Kim Hollis: Hostel made $20.1 million this weekend, making it the second consecutive Lionsgate horror film to open at the number one spot. Can you name an actor from this film?

David Mumpower: Does Quentin Tarantino have a bit part as Angry Magazine Stand Customer? If not, no.

Tim Briody: There was that one guy...you know the one, he was in that...other movie...with...that chick. Oh, hell.

Reagen Sulewski: Well there's Johnny Whatsisname and Sally Whosits...

David Mumpower: Why should we name the actors anyway? They can't even spell the movie right. It should have been Hostile!

Kim Hollis: Well, I know Jay Hernandez is in it. You might know him from such roles as Football Player Guy in Friday Night Lights and Baseball Player Guy in The Rookie.

David Mumpower: Is he Basketball Player Guy in Hostel/Hostile?

Reagen Sulewski: I hope for their sakes they aren't running off and buying Hummers and mansions based on this weekend.

Lionsgate: Now with less guff, more snuff.

David Mumpower: I'm starting to think Lionsgate could open a snuff film to $20 million.
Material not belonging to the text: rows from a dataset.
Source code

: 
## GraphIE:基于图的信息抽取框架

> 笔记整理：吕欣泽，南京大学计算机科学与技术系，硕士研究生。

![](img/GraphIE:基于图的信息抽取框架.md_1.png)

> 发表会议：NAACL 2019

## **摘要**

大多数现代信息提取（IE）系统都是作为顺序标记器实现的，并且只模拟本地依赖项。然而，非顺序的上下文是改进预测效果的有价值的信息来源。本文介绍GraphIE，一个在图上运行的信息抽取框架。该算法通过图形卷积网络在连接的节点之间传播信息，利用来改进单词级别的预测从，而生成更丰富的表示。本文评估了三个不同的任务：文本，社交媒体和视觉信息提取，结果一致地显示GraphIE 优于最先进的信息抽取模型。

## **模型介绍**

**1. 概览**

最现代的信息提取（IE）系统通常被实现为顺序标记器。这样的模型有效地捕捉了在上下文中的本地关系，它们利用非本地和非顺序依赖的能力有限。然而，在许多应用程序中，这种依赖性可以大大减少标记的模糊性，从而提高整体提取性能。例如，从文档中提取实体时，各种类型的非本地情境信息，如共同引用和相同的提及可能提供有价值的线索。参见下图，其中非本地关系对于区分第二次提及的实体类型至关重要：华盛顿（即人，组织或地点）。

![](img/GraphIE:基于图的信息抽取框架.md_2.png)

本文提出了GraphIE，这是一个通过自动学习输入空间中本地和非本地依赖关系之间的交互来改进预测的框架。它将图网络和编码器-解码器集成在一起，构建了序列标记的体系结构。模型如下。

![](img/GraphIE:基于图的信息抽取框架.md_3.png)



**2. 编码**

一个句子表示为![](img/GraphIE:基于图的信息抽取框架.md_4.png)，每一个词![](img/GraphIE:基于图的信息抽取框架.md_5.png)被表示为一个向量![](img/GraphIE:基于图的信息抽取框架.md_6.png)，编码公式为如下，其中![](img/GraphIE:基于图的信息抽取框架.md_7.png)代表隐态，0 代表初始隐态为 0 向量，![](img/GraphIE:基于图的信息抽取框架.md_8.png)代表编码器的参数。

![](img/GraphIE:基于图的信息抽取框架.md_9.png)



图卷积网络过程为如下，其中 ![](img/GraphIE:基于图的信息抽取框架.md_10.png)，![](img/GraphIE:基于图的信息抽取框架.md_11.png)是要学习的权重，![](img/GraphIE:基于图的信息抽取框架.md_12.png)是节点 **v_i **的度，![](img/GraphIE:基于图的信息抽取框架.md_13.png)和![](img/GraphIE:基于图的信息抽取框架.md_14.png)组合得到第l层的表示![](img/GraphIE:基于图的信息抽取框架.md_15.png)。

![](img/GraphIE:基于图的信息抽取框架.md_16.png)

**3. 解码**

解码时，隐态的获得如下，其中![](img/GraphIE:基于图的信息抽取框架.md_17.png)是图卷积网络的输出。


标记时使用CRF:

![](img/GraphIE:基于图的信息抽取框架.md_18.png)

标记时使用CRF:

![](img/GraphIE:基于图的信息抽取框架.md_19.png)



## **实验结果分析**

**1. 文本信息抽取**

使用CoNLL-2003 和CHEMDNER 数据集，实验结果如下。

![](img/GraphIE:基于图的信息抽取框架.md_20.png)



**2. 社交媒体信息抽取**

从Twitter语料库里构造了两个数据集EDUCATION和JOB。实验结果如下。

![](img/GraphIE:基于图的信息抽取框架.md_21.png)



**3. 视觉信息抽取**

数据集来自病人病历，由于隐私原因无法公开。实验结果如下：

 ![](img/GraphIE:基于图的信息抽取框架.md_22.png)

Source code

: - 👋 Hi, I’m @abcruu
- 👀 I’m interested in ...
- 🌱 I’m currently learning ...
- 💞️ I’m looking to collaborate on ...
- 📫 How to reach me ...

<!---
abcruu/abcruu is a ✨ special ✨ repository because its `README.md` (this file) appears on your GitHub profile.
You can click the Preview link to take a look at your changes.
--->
Reality programming is very in, after all.

Kim Hollis: I thought Hostel was a snuff film.

Tim Briody: I wouldn't be surprised if they start holding random drawings for people to star in their next $20 million opener.

David Mumpower: Great idea, Tim! It works perfectly in combination with my idea. They're probably drumming up financing for The Lottery as we speak.

Kim Hollis: There's a short story that's begging for another adaptation.

Reagen Sulewski: All they need is a government that's willing to look the other way in exchange for some high profile exposure.

David Mumpower: The good news: you get to star in a Lionsgate feature. The bad news: we will kill you. Our lawyers want us to be clear on this point. You will die.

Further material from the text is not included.